The data section start

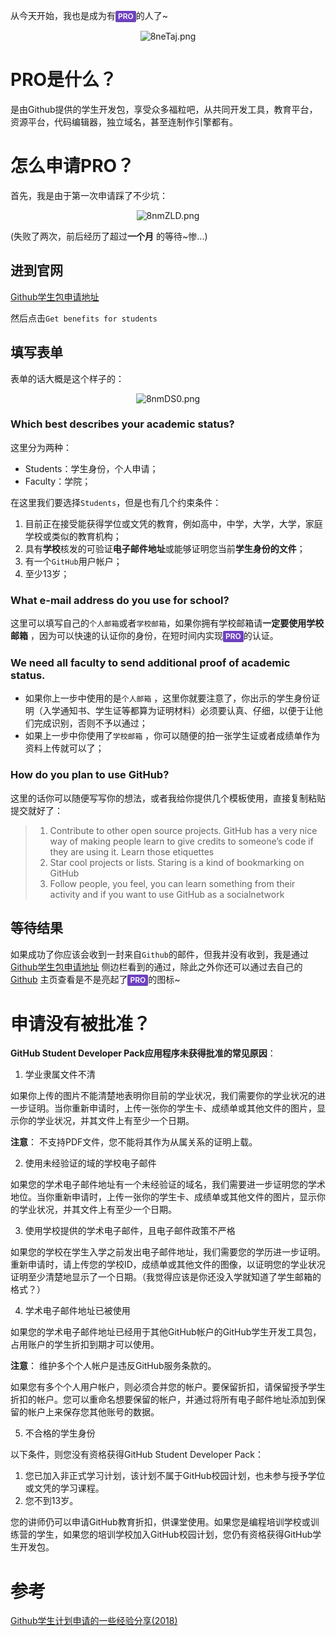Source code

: 从今天开始，我也是成为有<span style="border-radius: 2px; box-shadow: inset 0 -1px 0 rgba(27,31,35,.12); color: #fff; display: inline-block; font-size: 12px; font-weight: 600; line-height: 1; padding: 3px 4px; text-transform: uppercase!important; background-color: #6f42c1!important; box-sizing: border-box;">Pro</span>的人了~

<center><img src="https://s1.ax1x.com/2020/03/13/8neTaj.png" alt="8neTaj.png" border="0" /></center>

# PRO是什么？

是由Github提供的学生开发包，享受众多福粒吧，从共同开发工具，教育平台，资源平台，代码编辑器，独立域名，甚至连制作引擎都有。

# 怎么申请PRO？

首先，我是由于第一次申请踩了不少坑：

<center><img src="https://s1.ax1x.com/2020/03/13/8nmZLD.png" alt="8nmZLD.png" border="0" /></center>

(失败了两次，前后经历了超过**一个月** 的等待~惨...)

## 进到官网

[Github学生包申请地址](https://education.github.com/students)

然后点击`Get benefits for students`

## 填写表单

表单的话大概是这个样子的：

<center><img src="https://s1.ax1x.com/2020/03/13/8nmDS0.png" alt="8nmDS0.png" border="0" /></center>

### Which best describes your academic status? 

这里分为两种：

- Students：学生身份，个人申请；
- Faculty：学院；

在这里我们要选择`Students`，但是也有几个约束条件：

1. 目前正在接受能获得学位或文凭的教育，例如高中，中学，大学，大学，家庭学校或类似的教育机构；
2. 具有**学校**核发的可验证**电子邮件地址**或能够证明您当前**学生身份的文件**；
3. 有一个`GitHub`用户帐户；
4. 至少13岁；

### What e-mail address do you use for school?

这里可以填写自己的`个人邮箱`或者`学校邮箱`，如果你拥有学校邮箱请**一定要使用学校邮箱** ，因为可以快速的认证你的身份，在短时间内实现<span style="border-radius: 2px; box-shadow: inset 0 -1px 0 rgba(27,31,35,.12); color: #fff; display: inline-block; font-size: 12px; font-weight: 600; line-height: 1; padding: 3px 4px; text-transform: uppercase!important; background-color: #6f42c1!important; box-sizing: border-box;">Pro</span>的认证。

### We need all faculty to send additional proof of academic status.

- 如果你上一步中使用的是`个人邮箱` ，这里你就要注意了，你出示的学生身份证明（入学通知书、学生证等都算为证明材料）必须要认真、仔细，以便于让他们完成识别，否则不予以通过；
- 如果上一步中你使用了`学校邮箱` ，你可以随便的拍一张学生证或者成绩单作为资料上传就可以了；

### How do you plan to use GitHub?

这里的话你可以随便写写你的想法，或者我给你提供几个模板使用，直接复制粘贴提交就好了：

> 1. Contribute to other open source projects. GitHub has a very nice way of making people learn to give credits to someone’s code if they are using it. Learn those etiquettes
> 2. Star cool projects or lists. Staring is a kind of bookmarking on GitHub
> 3. Follow people, you feel, you can learn something from their activity and if you want to use GitHub as a socialnetwork

## 等待结果

如果成功了你应该会收到一封来自`Github`的邮件，但我并没有收到，我是通过[Github学生包申请地址](https://education.github.com/students) 侧边栏看到的通过，除此之外你还可以通过去自己的[Github](https://github.com) 主页查看是不是亮起了<span style="border-radius: 2px; box-shadow: inset 0 -1px 0 rgba(27,31,35,.12); color: #fff; display: inline-block; font-size: 12px; font-weight: 600; line-height: 1; padding: 3px 4px; text-transform: uppercase!important; background-color: #6f42c1!important; box-sizing: border-box;">Pro</span>的图标~

# 申请没有被批准？

**GitHub Student Developer Pack应用程序未获得批准的常见原因**：

1. 学业隶属文件不清
   
如果你上传的图片不能清楚地表明你目前的学业状况，我们需要你的学业状况的进一步证明。当你重新申请时，上传一张你的学生卡、成绩单或其他文件的图片，显示你的学业状况，并其文件上有至少一个日期。

**注意**： 不支持PDF文件，您不能将其作为从属关系的证明上载。

2. 使用未经验证的域的学校电子邮件

如果您的学术电子邮件地址有一个未经验证的域名，我们需要进一步证明您的学术地位。当你重新申请时，上传一张你的学生卡、成绩单或其他文件的图片，显示你的学业状况，并其文件上有至少一个日期。

3. 使用学校提供的学术电子邮件，且电子邮件政策不严格

如果您的学校在学生入学之前发出电子邮件地址，我们需要您的学历进一步证明。重新申请时，请上传您的学校ID，成绩单或其他文件的图像，以证明您的学业状况证明至少清楚地显示了一个日期。（我觉得应该是你还没入学就知道了学生邮箱的格式？）

4. 学术电子邮件地址已被使用

如果您的学术电子邮件地址已经用于其他GitHub帐户的GitHub学生开发工具包，占用账户的学生折扣到期才可以使用。

**注意**： 维护多个个人帐户是违反GitHub服务条款的。

如果您有多个个人用户帐户，则必须合并您的帐户。要保留折扣，请保留授予学生折扣的帐户。您可以重命名想要保留的帐户，并通过将所有电子邮件地址添加到保留的帐户上来保存您其他账号的数据。

5. 不合格的学生身份

以下条件，则您没有资格获得GitHub Student Developer Pack：

   1. 您已加入非正式学习计划，该计划不属于GitHub校园计划，也未参与授予学位或文凭的学习课程。
   2. 您不到13岁。
   
您的讲师仍可以申请GitHub教育折扣，供课堂使用。如果您是编程培训学校或训练营的学生，如果您的培训学校加入GitHub校园计划，您仍有资格获得GitHub学生开发包。

# 参考

[Github学生计划申请的一些经验分享(2018)](https://zhuanlan.zhihu.com/p/34605946)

The data section end

**Work request**
For every line of the material above that contains the word "成绩单或其他文件的图片", show the line.

**Response to the exercise**
如果你上传的图片不能清楚地表明你目前的学业状况，我们需要你的学业状况的进一步证明。当你重新申请时，上传一张你的学生卡、成绩单或其他文件的图片，显示你的学业状况，并其文件上有至少一个日期。
如果您的学术电子邮件地址有一个未经验证的域名，我们需要进一步证明您的学术地位。当你重新申请时，上传一张你的学生卡、成绩单或其他文件的图片，显示你的学业状况，并其文件上有至少一个日期。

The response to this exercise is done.